(Task item) Repeat every entry exactly. Do not include the pictures.

(Data under study)
********************

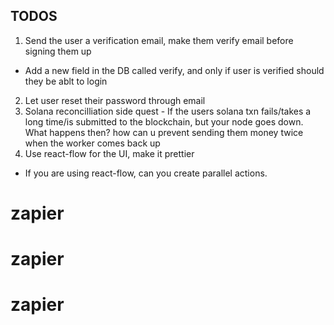 ## TODOS
1. Send the user a verification email, make them verify email before signing them up
 - Add a new field in the DB called verify, and only if user is verified should they be ablt to login
2. Let user reset their password through email
3. Solana reconcilliation side quest - If the users solana txn fails/takes a long time/is submitted to the blockchain, but your node goes down. What happens then? how can u prevent sending them money twice when the worker comes back up
4. Use react-flow for the UI, make it prettier
 - If you are using react-flow, can you create parallel actions.
# zapier
# zapier
# zapier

********************

(Problem solution)
 ## TODOS
1. Send the user a verification email, make them verify email before signing them up
 - Add a new field in the DB called verify, and only if user is verified should they be ablt to login
2. Let user reset their password through email
3. Solana reconcilliation side quest - If the users solana txn fails/takes a long time/is submitted to the blockchain, but your node goes down. What happens then? how can u prevent sending them money twice when the worker comes back up
4. Use react-flow for the UI, make it prettier
 - If you are using react-flow, can you create parallel actions.
# zapier
# zapier
# zapier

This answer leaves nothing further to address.